Please copy each line in the records below that contains the string "nothing".
Segment Start: EXERCISE MATERIALS
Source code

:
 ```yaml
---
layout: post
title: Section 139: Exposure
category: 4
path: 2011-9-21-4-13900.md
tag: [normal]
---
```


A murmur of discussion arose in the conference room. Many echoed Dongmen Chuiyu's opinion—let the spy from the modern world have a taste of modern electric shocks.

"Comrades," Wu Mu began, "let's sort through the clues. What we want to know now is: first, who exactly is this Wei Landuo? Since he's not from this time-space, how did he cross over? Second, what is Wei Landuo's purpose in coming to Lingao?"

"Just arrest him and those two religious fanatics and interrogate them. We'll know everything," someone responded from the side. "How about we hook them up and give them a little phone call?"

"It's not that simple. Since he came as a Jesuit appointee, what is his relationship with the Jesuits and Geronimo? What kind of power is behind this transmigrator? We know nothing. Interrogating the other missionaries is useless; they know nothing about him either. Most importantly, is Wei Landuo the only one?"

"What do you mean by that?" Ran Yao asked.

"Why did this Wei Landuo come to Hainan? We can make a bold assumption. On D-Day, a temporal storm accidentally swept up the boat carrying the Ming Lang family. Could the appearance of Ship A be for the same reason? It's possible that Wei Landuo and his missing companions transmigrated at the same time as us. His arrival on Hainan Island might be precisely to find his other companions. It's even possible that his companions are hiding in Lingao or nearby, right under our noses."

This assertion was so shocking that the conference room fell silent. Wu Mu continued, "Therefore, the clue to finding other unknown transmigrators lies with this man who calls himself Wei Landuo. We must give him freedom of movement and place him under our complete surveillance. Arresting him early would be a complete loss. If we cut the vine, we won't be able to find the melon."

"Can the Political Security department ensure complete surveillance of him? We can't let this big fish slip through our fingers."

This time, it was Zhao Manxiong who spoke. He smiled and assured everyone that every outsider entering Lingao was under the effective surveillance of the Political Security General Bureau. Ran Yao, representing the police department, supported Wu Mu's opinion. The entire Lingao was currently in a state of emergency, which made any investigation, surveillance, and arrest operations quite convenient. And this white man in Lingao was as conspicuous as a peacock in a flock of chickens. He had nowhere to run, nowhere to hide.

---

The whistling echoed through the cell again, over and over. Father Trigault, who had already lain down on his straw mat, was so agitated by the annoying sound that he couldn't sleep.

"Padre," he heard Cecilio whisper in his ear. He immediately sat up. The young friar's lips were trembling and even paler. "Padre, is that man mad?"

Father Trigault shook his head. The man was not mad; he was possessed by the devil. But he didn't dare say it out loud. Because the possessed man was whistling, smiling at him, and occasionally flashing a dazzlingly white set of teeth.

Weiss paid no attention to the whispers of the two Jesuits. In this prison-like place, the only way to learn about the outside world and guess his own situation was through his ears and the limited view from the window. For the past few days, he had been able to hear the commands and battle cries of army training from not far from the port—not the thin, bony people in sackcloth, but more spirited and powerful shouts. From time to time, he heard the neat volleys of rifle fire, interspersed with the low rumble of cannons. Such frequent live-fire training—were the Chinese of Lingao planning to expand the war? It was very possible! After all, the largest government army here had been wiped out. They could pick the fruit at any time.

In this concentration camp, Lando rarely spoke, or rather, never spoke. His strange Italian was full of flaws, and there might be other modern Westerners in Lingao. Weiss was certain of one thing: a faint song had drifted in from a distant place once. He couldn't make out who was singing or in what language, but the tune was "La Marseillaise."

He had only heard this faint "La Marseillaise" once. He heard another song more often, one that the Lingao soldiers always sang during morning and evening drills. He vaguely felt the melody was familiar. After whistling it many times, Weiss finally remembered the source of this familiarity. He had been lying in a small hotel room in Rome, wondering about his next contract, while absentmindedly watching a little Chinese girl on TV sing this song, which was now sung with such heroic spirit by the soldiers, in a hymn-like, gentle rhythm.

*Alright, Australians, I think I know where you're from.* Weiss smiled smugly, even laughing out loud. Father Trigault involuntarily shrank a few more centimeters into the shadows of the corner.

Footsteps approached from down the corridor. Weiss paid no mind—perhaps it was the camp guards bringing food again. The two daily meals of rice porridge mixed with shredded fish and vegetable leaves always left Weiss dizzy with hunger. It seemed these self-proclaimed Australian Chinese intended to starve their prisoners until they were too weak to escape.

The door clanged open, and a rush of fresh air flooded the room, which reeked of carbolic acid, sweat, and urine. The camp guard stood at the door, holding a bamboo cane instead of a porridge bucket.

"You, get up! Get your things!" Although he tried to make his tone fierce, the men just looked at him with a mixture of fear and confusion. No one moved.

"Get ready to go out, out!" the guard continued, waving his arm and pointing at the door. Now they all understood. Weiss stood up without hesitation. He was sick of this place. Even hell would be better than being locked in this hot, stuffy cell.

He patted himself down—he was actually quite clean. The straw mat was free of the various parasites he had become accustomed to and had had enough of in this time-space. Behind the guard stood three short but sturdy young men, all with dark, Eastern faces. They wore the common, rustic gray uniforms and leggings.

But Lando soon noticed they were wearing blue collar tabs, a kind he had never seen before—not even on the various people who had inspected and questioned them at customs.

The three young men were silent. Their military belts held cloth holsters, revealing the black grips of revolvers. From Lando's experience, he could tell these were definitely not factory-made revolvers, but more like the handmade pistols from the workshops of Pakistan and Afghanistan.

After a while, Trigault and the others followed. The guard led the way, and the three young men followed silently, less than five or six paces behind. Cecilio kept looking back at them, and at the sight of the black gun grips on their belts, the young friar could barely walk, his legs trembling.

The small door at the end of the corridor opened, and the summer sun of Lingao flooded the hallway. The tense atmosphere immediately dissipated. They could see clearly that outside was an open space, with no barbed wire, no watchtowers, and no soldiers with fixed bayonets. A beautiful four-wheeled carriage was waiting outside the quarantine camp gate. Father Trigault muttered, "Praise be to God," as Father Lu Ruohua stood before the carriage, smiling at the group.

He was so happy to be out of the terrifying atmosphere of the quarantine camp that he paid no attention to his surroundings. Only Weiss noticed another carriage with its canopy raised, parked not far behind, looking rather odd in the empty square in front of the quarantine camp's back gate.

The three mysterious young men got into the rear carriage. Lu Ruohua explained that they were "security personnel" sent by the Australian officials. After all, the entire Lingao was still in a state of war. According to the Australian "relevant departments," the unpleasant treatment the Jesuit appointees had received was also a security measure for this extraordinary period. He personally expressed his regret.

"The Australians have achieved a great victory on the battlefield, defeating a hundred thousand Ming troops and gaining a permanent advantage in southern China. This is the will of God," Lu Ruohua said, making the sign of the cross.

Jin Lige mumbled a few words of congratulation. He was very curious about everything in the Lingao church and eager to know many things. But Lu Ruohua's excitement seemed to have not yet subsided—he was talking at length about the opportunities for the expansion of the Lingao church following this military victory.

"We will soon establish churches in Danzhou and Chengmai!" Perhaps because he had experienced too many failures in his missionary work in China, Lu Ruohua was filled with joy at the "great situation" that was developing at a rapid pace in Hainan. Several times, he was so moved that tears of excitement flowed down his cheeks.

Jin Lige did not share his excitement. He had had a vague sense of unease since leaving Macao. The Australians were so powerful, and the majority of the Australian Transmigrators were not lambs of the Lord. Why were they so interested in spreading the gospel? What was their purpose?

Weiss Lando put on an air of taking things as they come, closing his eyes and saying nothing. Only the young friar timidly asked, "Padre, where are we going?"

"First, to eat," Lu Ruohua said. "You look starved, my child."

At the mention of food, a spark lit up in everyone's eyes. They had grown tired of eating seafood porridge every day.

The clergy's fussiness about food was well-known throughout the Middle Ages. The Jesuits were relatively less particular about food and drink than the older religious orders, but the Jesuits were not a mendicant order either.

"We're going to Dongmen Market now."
Segment End: EXERCISE MATERIALS
#### RESPONSE TO THE EXERCISE
"It's not that simple. Since he came as a Jesuit appointee, what is his relationship with the Jesuits and Geronimo? What kind of power is behind this transmigrator? We know nothing. Interrogating the other missionaries is useless; they know nothing about him either. Most importantly, is Wei Landuo the only one?"
Weiss Lando put on an air of taking things as they come, closing his eyes and saying nothing. Only the young friar timidly asked, "Padre, where are we going?"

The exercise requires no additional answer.